▸ **TASK INSTRUCTIONS**:
Restating the records exactly is the whole task.
--- STUDY MATERIAL Enclosed Below ---
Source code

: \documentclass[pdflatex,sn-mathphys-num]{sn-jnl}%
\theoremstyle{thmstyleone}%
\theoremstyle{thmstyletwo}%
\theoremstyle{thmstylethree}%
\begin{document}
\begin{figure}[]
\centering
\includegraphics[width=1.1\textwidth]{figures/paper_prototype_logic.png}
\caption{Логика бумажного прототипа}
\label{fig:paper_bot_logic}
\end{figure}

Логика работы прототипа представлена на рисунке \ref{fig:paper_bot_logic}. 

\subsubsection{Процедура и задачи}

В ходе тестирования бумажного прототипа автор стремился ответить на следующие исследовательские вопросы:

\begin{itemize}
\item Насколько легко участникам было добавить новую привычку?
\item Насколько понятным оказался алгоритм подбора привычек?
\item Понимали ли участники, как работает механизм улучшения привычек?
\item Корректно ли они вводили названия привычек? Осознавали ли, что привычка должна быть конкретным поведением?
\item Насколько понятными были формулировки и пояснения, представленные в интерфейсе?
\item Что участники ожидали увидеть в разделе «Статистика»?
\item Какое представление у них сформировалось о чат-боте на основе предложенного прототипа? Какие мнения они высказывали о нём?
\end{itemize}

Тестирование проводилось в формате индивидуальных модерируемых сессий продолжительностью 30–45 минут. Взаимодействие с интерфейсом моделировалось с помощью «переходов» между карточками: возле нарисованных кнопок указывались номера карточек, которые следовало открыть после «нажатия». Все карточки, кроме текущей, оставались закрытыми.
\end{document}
--- End of Enclosed STUDY MATERIAL ---
▸ **RESULT**:
Source code

: \documentclass[pdflatex,sn-mathphys-num]{sn-jnl}%
\theoremstyle{thmstyleone}%
\theoremstyle{thmstyletwo}%
\theoremstyle{thmstylethree}%
\begin{document}
\begin{figure}[]
\centering
\includegraphics[width=1.1\textwidth]{figures/paper_prototype_logic.png}
\caption{Логика бумажного прототипа}
\label{fig:paper_bot_logic}
\end{figure}

Логика работы прототипа представлена на рисунке \ref{fig:paper_bot_logic}. 

\subsubsection{Процедура и задачи}

В ходе тестирования бумажного прототипа автор стремился ответить на следующие исследовательские вопросы:

\begin{itemize}
\item Насколько легко участникам было добавить новую привычку?
\item Насколько понятным оказался алгоритм подбора привычек?
\item Понимали ли участники, как работает механизм улучшения привычек?
\item Корректно ли они вводили названия привычек? Осознавали ли, что привычка должна быть конкретным поведением?
\item Насколько понятными были формулировки и пояснения, представленные в интерфейсе?
\item Что участники ожидали увидеть в разделе «Статистика»?
\item Какое представление у них сформировалось о чат-боте на основе предложенного прототипа? Какие мнения они высказывали о нём?
\end{itemize}

Тестирование проводилось в формате индивидуальных модерируемых сессий продолжительностью 30–45 минут. Взаимодействие с интерфейсом моделировалось с помощью «переходов» между карточками: возле нарисованных кнопок указывались номера карточек, которые следовало открыть после «нажатия». Все карточки, кроме текущей, оставались закрытыми.
\end{document}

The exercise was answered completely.